This week, we’ll return and discuss some retirement terms.

What are defined contribution plans? Defined contribution plans are employer-sponsored plans, where the employee contributes to their own individual account, with a possible percent match from the employer. That match may be contingent on the employee remaining at that job for a certain period of time. Examples of defined contribution plans include 401(k)s, 403(b)s, and 457(b)s.

What are defined benefit plans? Defined benefit plans are retirement plans where an employer will pay retired employees a defined amount based on a formula that often uses factors such as highest earning salaries and years of employment. Another term for defined benefit plans are pension plans.

What is portability? Portability is the ability to move funds from one employer-sponsored plan to another employer sponsored plan. Some plans can be kept with your former employer, many plans can be rolled into your new employee sponsored plan, and the majority of plans can be rolled into an IRA, which is an individual retirement contribution plan.
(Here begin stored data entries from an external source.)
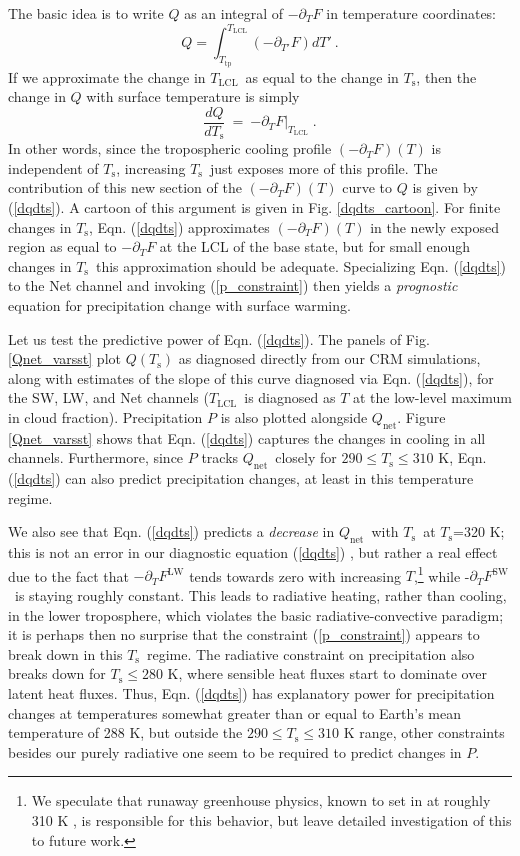 \documentclass[10pt]{article}
\newcommand{\beqn}{\begin{equation}}
\newcommand{\eeqn}{\end{equation}}
\newcommand{\eqnref}[1]{(\ref{#1})}
\newcommand{\n}{\nonumber}
\newcommand{\der}[2]{\ensuremath{\frac{d #1}{d #2}}}
\newcommand{\ppt}{\ensuremath{\partial_T}}
\newcommand{\Qnet}{\ensuremath{Q_\mathrm{net}}}
\newcommand{\FLW}{\ensuremath{F^\mathrm{LW}}}
\newcommand{\FSW}{\ensuremath{F^\mathrm{SW}}}
\newcommand{\Ts}{\ensuremath{T_\mathrm{s}}}
\newcommand{\Tlcl}{\ensuremath{T_\mathrm{LCL}}}
\newcommand{\Ttp}{\ensuremath{T_\mathrm{tp}}}
\begin{document}
	  The basic idea is to write $Q$ as an integral of $-\ppt F$  in temperature coordinates: 
	\beqn
		Q =  \int_{\Ttp}^{\Tlcl} (-\partial_{T'} F) dT' \ . 
		\n
	\eeqn
   If we approximate the change in  \Tlcl\ as equal to the change in \Ts, then the change in $Q$ with surface temperature is  simply
	\beqn
		\der{Q}{\Ts} \ =\  \left.  -\ppt F\right|_{\Tlcl}  \; .
	\label{dqdts}
	\eeqn
In other words, since the tropospheric cooling profile $(-\ppt F)(T)$  is independent of \Ts, increasing \Ts\ just exposes more of this profile.  The contribution of this new section of the $(-\ppt F)(T)$ curve to $Q$ is given by \eqnref{dqdts}.  A cartoon of this argument is given in Fig. \ref{dqdts_cartoon}. For finite changes in \Ts, Eqn. \eqnref{dqdts} approximates $(-\ppt F)(T)$ in the newly exposed region as equal to $-\ppt F$ at the LCL of the base state, but for small enough changes in \Ts\ this approximation should be adequate. Specializing Eqn. \eqnref{dqdts} to the Net channel and invoking \eqnref{p_constraint} then yields a \emph{prognostic} equation for precipitation change with surface warming.

Let us test the predictive power of Eqn. \eqnref{dqdts}. The panels of Fig. \ref{Qnet_varsst} plot $Q(\Ts)$ as diagnosed directly from our CRM simulations, along with estimates of the slope of this curve diagnosed via  Eqn. \eqnref{dqdts}, for the SW, LW, and Net  channels (\Tlcl\ is diagnosed as $T$ at the low-level maximum in cloud fraction). Precipitation $P$ is also plotted alongside $\Qnet$.  Figure \ref{Qnet_varsst} shows that  Eqn. \eqnref{dqdts}  captures the changes in  cooling in all channels. Furthermore, since $P$ tracks \Qnet\ closely for $290\leq \Ts \leq 310$ K, Eqn. \eqnref{dqdts} can also predict precipitation changes, at least in this temperature regime.

We also see that  Eqn. \eqnref{dqdts} predicts a \emph{decrease} in  \Qnet\ with \Ts\ at \Ts=320 K; this is not an error in our diagnostic equation \eqnref{dqdts} , but rather a real effect due to the fact that $-\ppt \FLW$ tends towards zero with increasing $T$,\footnote{We speculate that runaway greenhouse physics, known to set in at roughly 310 K \citep{goldblatt2013}, is responsible for this behavior, but leave detailed investigation of this to future work.} while -\ppt \FSW\ is staying roughly constant. This leads to radiative heating, rather than cooling, in the  lower troposphere, which violates the basic radiative-convective paradigm; it is perhaps then no surprise that the constraint \eqnref{p_constraint} appears to break down in this \Ts\ regime. The radiative constraint on precipitation also breaks down for $\Ts \leq 280$ K, where sensible heat fluxes start to dominate over latent heat fluxes. Thus, Eqn. \eqnref{dqdts} has explanatory power for  precipitation changes at  temperatures somewhat greater than or equal to Earth's mean temperature of 288 K, but outside the $290\leq \Ts \leq 310$ K range, other constraints besides our purely radiative one seem to be required to predict changes in $P$.
\end{document}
What are tax deferred contributions? Tax deferred contributions are not taxed until you withdraw those funds from that plan. Examples include traditional 401(k), 403(b), and IRA plans. Tax deferred is different than tax deductible – tax deductible lowers your taxable income reported to the IRS. An example of this would be charitable contributions – even if you don’t itemize, you can reduce your taxable income by up to $300 with a $300 donation to a non-profit.

What are tax exempt withdrawals? Tax exempt withdrawals are withdrawals from a retirement plan in which no taxes are due. An example of this would be a Roth 401(k), 403(b), or IRA plan. Roth retirement plans are funded by post-tax contributions, but have tax exempt withdrawals, while traditional retirement plans are funded with tax deferred contributions but have taxable withdrawals.

Next week, we’ll return and discuss the differences between 401(k)s, 403(b)s, 457(b)s and IRA plans.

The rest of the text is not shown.